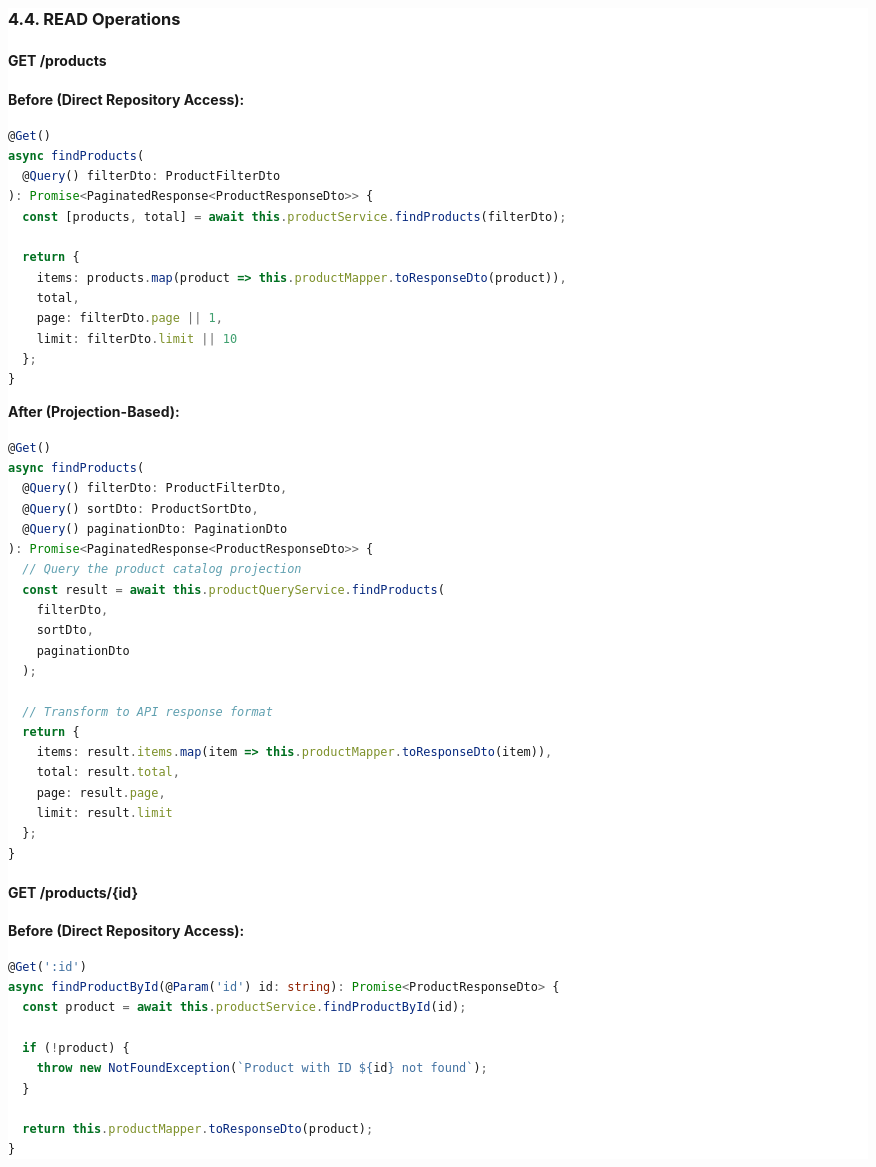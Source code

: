 ### 4.4. READ Operations

#### GET /products

**Before (Direct Repository Access):**

```typescript
@Get()
async findProducts(
  @Query() filterDto: ProductFilterDto
): Promise<PaginatedResponse<ProductResponseDto>> {
  const [products, total] = await this.productService.findProducts(filterDto);
  
  return {
    items: products.map(product => this.productMapper.toResponseDto(product)),
    total,
    page: filterDto.page || 1,
    limit: filterDto.limit || 10
  };
}
```

**After (Projection-Based):**

```typescript
@Get()
async findProducts(
  @Query() filterDto: ProductFilterDto,
  @Query() sortDto: ProductSortDto,
  @Query() paginationDto: PaginationDto
): Promise<PaginatedResponse<ProductResponseDto>> {
  // Query the product catalog projection
  const result = await this.productQueryService.findProducts(
    filterDto,
    sortDto,
    paginationDto
  );
  
  // Transform to API response format
  return {
    items: result.items.map(item => this.productMapper.toResponseDto(item)),
    total: result.total,
    page: result.page,
    limit: result.limit
  };
}
```

#### GET /products/{id}

**Before (Direct Repository Access):**

```typescript
@Get(':id')
async findProductById(@Param('id') id: string): Promise<ProductResponseDto> {
  const product = await this.productService.findProductById(id);
  
  if (!product) {
    throw new NotFoundException(`Product with ID ${id} not found`);
  }
  
  return this.productMapper.toResponseDto(product);
}
```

◆ Exercise directions ◆
Please list every line of the records that contains "paginationDto".

◆ Answer to the exercise ◆
  @Query() paginationDto: PaginationDto
    paginationDto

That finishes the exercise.